Eines gerichtlichen Hinweises hierauf bedurfte es angesichts der ausdrücklichen Rüge der Beklagten zu 2 in ihrer Klageerwiderung vom 21. Dezember 2020 nicht. Denn Hinweise des Gerichts sind entbehrlich, wenn die betroffene Partei von der Gegenseite die nötige Unterrichtung erhalten hat (BGH, Urteil vom 22. November 2006 – VIII ZR 72/06 –, BGHZ 170, 67, Rdnr. 19; BGH, Beschluss vom 20. Dezember 2007 – IX ZR 207/05 –, NJW-RR 2008, 581, Rdnr. 2; von Selle, Beck’scher Online-Kommentar zur ZPO ebd., § 139 ZPO Rdnr. 19).

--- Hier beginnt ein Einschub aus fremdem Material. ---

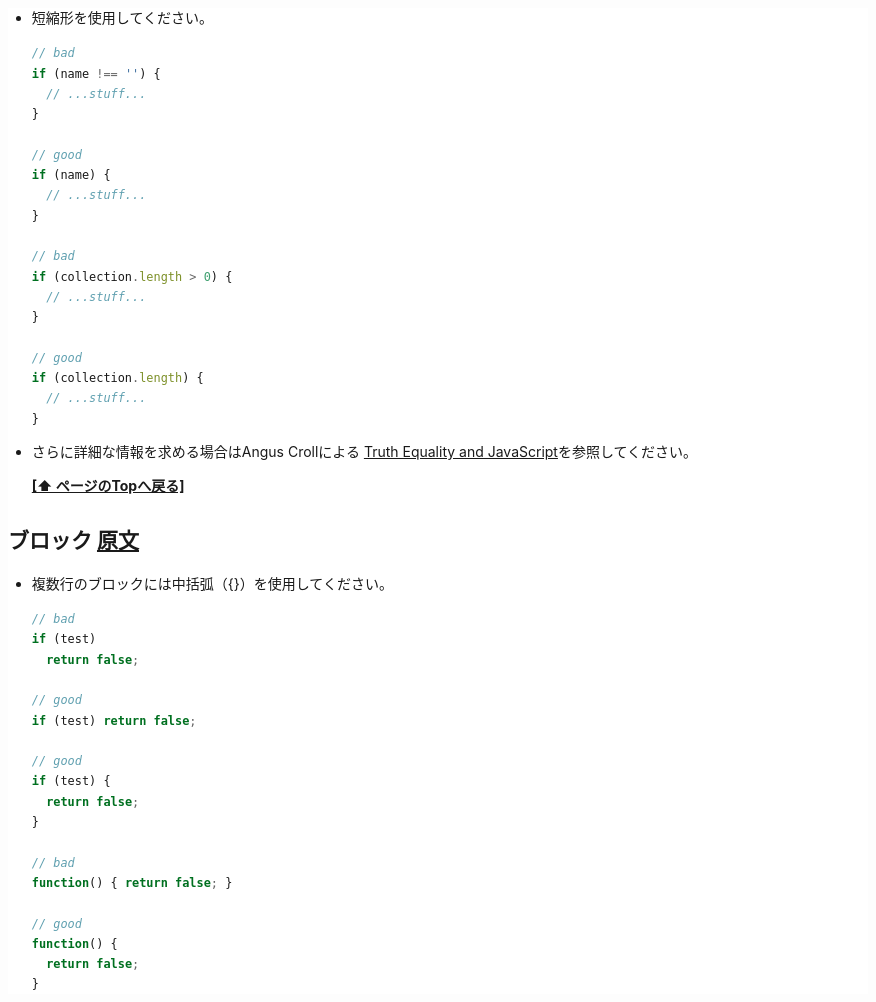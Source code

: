   - 短縮形を使用してください。

    ```javascript
    // bad
    if (name !== '') {
      // ...stuff...
    }

    // good
    if (name) {
      // ...stuff...
    }

    // bad
    if (collection.length > 0) {
      // ...stuff...
    }

    // good
    if (collection.length) {
      // ...stuff...
    }
    ```

  - さらに詳細な情報を求める場合はAngus Crollによる [Truth Equality and JavaScript](http://javascriptweblog.wordpress.com/2011/02/07/truth-equality-and-javascript/#more-2108)を参照してください。

    **[[⬆ ページのTopへ戻る]](#TOC)**


## <a name='blocks'>ブロック</a> [原文](https://github.com/airbnb/javascript#blocks)

  - 複数行のブロックには中括弧（{}）を使用してください。

    ```javascript
    // bad
    if (test)
      return false;

    // good
    if (test) return false;

    // good
    if (test) {
      return false;
    }

    // bad
    function() { return false; }

    // good
    function() {
      return false;
    }
    ```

Hier hat die Beklagte zu 2 sich bereits zu Beginn ihrer Klageerwiderung ausführlich und konkret zur Frage des Rechtsschutzinteresses und der Möglichkeit der Klägerin verhalten, Leistungsklage zu erheben.

Die Zulässigkeit der zweitinstanzlichen Klageerweiterung, insbesondere ihre Sachdienlichkeit im Sinne des § 533 Nr. 1 ZPO und das Vorliegen der Voraussetzungen des § 533 Nr. 2 ZPO, kann auch hier entsprechend § 524 Abs. 4 ZPO dahinstehen.

3.

Die weiteren Voraussetzungen des § 522 Abs. 2 ZPO liegen ebenfalls vor. Die Rechtssache ist nach der Entscheidung des Bundesgerichtshofs vom 17. März 2022 (III ZR 79/21) nicht mehr von grundsätzlicher Bedeutung. Zugleich erfordert nunmehr weder die Fortbildung des Rechts noch die Sicherung einer einheitlichen Rechtsprechung eine Entscheidung des Berufungsgerichts. Auch eine mündliche Verhandlung ist nicht geboten.

4.

Der Senat beabsichtigt, den Streitwert auf 500.000 € festzusetzen. Nach den Angaben der Klägerin in ihrem Schriftsatz vom 24. August 2021 (S. 9 f) macht sie nicht lediglich ihren Verlust von „ca. 365 TEUR“ geltend, sondern beklagt entgangenen Verlust von „über 2 Mio. EUR“, dem allerdings wohl Staatshilfen in Höhe von etwa 1,2 Mio. Euro entgegenstehen. Zu berücksichtigen ist ferner die übliche Minderung um 20 % wegen der lediglich begehrten Feststellung (vgl. BGH, Beschluss vom 30. April 2008 – III ZR 202/07 –, MDR 2008, 829).